Your instructions: Set the listing down again, exactly as it stands below.

Records for this exercise:
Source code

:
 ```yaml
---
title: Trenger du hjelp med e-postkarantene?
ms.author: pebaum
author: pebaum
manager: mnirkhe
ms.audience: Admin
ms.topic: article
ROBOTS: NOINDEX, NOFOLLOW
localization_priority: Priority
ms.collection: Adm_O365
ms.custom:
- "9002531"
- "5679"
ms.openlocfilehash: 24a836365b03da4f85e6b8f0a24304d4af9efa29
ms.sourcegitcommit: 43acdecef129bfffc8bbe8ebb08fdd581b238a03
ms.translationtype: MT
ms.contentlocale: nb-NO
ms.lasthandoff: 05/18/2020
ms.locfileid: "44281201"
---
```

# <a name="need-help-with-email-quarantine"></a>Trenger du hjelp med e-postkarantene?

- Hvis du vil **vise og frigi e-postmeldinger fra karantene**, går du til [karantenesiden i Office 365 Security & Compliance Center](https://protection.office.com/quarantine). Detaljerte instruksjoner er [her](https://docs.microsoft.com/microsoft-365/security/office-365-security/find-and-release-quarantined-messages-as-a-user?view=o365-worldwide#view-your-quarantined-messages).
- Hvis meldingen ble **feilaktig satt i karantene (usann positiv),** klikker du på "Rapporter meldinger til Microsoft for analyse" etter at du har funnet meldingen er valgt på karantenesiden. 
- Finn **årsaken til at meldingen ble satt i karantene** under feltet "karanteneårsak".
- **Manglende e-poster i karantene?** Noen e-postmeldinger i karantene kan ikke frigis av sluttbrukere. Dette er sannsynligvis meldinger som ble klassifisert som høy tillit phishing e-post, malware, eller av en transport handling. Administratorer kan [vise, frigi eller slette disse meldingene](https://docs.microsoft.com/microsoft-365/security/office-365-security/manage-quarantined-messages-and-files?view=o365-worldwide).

Solution for this task:
Source code

:
 ```yaml
---
title: Trenger du hjelp med e-postkarantene?
ms.author: pebaum
author: pebaum
manager: mnirkhe
ms.audience: Admin
ms.topic: article
ROBOTS: NOINDEX, NOFOLLOW
localization_priority: Priority
ms.collection: Adm_O365
ms.custom:
- "9002531"
- "5679"
ms.openlocfilehash: 24a836365b03da4f85e6b8f0a24304d4af9efa29
ms.sourcegitcommit: 43acdecef129bfffc8bbe8ebb08fdd581b238a03
ms.translationtype: MT
ms.contentlocale: nb-NO
ms.lasthandoff: 05/18/2020
ms.locfileid: "44281201"
---
```

# <a name="need-help-with-email-quarantine"></a>Trenger du hjelp med e-postkarantene?

- Hvis du vil **vise og frigi e-postmeldinger fra karantene**, går du til [karantenesiden i Office 365 Security & Compliance Center](https://protection.office.com/quarantine). Detaljerte instruksjoner er [her](https://docs.microsoft.com/microsoft-365/security/office-365-security/find-and-release-quarantined-messages-as-a-user?view=o365-worldwide#view-your-quarantined-messages).
- Hvis meldingen ble **feilaktig satt i karantene (usann positiv),** klikker du på "Rapporter meldinger til Microsoft for analyse" etter at du har funnet meldingen er valgt på karantenesiden. 
- Finn **årsaken til at meldingen ble satt i karantene** under feltet "karanteneårsak".
- **Manglende e-poster i karantene?** Noen e-postmeldinger i karantene kan ikke frigis av sluttbrukere. Dette er sannsynligvis meldinger som ble klassifisert som høy tillit phishing e-post, malware, eller av en transport handling. Administratorer kan [vise, frigi eller slette disse meldingene](https://docs.microsoft.com/microsoft-365/security/office-365-security/manage-quarantined-messages-and-files?view=o365-worldwide).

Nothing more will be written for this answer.